• WHAT THIS TASK INVOLVES: Set out exactly, line by line, the stretch of data below that begins at the line containing "2. Flexibility in" and ends at the line containing "4. Ability to", with both ends kept.

• AVAILABLE RECORDS:
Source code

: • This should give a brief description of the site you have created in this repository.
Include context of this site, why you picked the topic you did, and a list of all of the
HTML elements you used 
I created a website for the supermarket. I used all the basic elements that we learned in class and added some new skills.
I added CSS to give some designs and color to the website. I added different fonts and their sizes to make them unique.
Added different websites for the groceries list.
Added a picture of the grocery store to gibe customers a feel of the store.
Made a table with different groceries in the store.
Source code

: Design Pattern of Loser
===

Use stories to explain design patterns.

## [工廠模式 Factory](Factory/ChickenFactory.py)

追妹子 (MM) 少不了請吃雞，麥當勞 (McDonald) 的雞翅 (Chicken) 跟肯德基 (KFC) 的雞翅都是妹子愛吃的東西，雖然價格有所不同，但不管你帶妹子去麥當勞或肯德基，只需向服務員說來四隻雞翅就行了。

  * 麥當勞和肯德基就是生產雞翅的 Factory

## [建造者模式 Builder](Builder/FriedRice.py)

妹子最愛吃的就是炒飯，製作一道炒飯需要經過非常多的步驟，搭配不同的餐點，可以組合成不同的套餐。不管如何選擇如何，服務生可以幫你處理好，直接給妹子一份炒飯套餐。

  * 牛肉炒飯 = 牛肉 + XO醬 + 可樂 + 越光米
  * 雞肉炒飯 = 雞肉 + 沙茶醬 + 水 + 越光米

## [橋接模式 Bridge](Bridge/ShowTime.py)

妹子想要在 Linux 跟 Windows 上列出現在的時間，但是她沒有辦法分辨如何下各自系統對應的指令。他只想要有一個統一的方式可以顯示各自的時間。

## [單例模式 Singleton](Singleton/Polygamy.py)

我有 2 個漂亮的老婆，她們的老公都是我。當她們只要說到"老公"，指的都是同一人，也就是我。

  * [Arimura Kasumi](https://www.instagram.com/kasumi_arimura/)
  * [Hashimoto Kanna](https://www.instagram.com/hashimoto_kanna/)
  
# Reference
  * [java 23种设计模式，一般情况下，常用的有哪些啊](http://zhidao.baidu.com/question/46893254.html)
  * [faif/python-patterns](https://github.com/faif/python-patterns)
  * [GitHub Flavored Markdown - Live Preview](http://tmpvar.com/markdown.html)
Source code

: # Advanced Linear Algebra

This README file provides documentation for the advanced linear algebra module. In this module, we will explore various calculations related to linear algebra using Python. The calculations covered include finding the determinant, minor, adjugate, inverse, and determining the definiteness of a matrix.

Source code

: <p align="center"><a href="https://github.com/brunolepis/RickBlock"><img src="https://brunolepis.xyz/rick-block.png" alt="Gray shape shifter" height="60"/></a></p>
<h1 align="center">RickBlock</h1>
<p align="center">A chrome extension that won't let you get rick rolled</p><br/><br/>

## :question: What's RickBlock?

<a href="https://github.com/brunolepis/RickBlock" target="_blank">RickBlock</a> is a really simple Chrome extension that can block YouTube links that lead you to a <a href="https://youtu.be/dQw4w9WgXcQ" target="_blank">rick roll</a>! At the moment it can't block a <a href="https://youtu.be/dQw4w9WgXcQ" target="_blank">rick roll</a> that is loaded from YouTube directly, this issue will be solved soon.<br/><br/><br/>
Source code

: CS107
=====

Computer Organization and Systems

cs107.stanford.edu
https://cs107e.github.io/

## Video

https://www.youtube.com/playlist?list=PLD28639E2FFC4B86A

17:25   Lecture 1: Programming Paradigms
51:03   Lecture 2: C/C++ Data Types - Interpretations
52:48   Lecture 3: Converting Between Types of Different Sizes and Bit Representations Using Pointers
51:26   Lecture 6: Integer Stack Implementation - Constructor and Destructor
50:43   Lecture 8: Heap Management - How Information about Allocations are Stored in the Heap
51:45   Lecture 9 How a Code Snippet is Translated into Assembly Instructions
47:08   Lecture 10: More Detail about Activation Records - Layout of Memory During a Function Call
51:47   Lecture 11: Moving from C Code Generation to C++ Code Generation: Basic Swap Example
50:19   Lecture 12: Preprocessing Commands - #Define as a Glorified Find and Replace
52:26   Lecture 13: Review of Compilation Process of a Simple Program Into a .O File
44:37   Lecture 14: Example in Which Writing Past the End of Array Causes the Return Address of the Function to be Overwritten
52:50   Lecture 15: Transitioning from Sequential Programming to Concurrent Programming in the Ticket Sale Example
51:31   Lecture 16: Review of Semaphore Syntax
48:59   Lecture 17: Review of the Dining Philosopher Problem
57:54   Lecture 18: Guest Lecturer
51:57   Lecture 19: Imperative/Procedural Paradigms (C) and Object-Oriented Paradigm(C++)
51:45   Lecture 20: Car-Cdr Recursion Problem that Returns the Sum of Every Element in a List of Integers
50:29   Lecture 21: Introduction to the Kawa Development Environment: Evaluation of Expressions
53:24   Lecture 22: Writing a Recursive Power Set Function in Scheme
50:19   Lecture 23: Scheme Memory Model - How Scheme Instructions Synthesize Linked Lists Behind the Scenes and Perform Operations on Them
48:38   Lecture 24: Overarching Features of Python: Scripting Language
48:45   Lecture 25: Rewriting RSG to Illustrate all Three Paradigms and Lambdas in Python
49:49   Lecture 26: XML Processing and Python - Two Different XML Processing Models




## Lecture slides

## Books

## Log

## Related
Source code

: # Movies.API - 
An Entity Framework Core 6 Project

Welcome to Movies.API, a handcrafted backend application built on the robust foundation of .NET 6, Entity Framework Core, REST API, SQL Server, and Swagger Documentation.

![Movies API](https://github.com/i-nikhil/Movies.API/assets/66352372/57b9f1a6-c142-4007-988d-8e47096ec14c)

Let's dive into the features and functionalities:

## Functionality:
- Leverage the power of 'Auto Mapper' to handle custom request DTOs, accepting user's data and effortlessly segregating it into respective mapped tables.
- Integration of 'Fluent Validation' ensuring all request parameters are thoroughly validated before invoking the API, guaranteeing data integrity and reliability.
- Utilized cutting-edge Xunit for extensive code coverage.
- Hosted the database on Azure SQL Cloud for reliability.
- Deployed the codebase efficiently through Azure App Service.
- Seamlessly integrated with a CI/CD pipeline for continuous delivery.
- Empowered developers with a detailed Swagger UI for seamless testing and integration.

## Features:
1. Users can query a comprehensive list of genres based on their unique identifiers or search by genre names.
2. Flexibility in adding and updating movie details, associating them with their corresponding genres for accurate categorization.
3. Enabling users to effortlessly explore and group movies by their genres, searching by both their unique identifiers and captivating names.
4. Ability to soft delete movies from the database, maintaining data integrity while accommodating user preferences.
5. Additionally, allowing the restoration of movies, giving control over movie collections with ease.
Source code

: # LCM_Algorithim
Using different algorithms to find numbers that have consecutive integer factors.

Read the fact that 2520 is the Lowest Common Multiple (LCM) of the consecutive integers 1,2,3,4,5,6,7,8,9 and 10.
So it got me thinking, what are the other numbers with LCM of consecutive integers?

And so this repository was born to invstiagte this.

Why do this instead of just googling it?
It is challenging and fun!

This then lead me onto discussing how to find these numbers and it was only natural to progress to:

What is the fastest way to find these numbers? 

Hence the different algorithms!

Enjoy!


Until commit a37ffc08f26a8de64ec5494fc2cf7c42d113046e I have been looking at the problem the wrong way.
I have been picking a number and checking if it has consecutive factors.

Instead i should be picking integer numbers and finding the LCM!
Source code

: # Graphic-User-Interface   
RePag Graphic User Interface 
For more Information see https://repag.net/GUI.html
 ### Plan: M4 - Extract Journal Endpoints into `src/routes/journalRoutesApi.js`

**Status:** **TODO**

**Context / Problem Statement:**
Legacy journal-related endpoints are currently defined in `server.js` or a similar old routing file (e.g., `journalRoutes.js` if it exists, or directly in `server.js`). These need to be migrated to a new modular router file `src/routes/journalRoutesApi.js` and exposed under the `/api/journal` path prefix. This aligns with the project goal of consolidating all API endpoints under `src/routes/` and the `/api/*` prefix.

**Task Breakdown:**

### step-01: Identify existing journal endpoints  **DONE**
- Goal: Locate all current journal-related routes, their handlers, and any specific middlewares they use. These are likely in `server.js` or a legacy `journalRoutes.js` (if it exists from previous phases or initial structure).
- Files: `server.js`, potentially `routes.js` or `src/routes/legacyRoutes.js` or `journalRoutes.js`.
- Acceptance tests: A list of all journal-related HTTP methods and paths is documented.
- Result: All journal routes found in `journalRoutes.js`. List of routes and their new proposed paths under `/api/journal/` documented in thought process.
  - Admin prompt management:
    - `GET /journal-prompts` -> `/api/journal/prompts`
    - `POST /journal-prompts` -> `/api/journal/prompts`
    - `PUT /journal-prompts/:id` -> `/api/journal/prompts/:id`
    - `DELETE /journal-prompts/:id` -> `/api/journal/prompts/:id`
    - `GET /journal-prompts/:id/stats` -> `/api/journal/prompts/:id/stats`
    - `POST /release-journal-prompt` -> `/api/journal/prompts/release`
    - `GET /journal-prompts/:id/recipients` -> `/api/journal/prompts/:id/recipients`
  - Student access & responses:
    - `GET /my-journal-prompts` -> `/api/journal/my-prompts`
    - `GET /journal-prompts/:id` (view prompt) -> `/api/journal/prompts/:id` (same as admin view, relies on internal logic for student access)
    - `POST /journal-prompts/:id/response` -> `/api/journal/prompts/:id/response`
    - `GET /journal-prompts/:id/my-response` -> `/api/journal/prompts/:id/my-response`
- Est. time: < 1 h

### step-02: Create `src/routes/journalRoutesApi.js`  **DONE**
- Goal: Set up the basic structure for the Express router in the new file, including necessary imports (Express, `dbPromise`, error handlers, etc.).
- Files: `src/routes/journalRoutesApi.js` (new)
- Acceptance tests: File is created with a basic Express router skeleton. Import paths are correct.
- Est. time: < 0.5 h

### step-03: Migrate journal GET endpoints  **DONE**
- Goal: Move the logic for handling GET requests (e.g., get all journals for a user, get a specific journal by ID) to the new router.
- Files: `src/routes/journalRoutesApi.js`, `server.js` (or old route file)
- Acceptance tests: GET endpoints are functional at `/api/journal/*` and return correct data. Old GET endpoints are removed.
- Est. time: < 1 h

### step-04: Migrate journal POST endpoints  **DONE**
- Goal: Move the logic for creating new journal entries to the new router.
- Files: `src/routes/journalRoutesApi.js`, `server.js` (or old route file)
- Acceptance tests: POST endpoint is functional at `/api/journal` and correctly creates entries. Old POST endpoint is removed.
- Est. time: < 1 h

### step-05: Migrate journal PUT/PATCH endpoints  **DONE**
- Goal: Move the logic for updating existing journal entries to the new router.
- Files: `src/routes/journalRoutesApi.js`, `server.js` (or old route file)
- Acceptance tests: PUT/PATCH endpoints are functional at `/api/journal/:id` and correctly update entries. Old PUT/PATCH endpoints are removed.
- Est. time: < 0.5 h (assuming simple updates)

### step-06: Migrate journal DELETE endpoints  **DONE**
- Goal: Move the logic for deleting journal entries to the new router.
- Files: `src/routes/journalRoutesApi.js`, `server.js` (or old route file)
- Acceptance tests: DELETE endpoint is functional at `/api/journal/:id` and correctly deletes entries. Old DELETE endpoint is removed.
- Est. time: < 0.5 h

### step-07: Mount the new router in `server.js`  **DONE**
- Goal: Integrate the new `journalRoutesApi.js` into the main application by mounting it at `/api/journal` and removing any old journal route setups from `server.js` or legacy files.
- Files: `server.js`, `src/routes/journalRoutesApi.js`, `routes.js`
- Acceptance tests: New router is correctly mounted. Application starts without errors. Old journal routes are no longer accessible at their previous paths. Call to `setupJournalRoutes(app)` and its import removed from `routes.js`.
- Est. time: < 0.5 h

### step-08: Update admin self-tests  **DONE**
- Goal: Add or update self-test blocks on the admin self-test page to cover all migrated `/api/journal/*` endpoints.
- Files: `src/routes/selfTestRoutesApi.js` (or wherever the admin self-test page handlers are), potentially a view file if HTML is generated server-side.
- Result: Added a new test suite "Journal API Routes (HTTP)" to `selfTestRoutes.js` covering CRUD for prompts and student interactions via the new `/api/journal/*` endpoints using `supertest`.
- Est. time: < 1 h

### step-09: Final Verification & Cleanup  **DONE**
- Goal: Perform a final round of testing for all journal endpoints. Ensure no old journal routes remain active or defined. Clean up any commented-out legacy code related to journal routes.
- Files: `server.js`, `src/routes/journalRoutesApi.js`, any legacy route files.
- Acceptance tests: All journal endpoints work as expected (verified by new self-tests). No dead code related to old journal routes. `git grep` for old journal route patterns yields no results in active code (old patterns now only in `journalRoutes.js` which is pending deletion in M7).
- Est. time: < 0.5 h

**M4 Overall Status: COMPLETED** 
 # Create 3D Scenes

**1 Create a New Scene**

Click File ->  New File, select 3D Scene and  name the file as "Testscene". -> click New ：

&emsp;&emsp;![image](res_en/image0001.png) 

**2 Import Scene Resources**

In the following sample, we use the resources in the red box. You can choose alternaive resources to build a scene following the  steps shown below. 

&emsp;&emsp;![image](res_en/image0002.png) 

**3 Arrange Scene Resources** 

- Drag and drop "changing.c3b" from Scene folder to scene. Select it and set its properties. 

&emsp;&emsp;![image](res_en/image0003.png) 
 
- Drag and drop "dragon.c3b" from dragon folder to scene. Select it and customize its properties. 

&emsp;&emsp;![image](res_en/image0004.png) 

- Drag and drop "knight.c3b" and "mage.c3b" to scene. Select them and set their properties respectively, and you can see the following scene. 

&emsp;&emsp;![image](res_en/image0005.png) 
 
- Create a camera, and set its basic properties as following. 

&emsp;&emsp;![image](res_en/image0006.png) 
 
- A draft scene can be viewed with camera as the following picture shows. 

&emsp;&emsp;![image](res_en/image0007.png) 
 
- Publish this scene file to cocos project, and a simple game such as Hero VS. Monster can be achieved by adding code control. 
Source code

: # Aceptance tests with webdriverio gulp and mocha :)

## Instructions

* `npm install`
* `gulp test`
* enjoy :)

• TASK ANSWER:
2. Flexibility in adding and updating movie details, associating them with their corresponding genres for accurate categorization.
3. Enabling users to effortlessly explore and group movies by their genres, searching by both their unique identifiers and captivating names.
4. Ability to soft delete movies from the database, maintaining data integrity while accommodating user preferences.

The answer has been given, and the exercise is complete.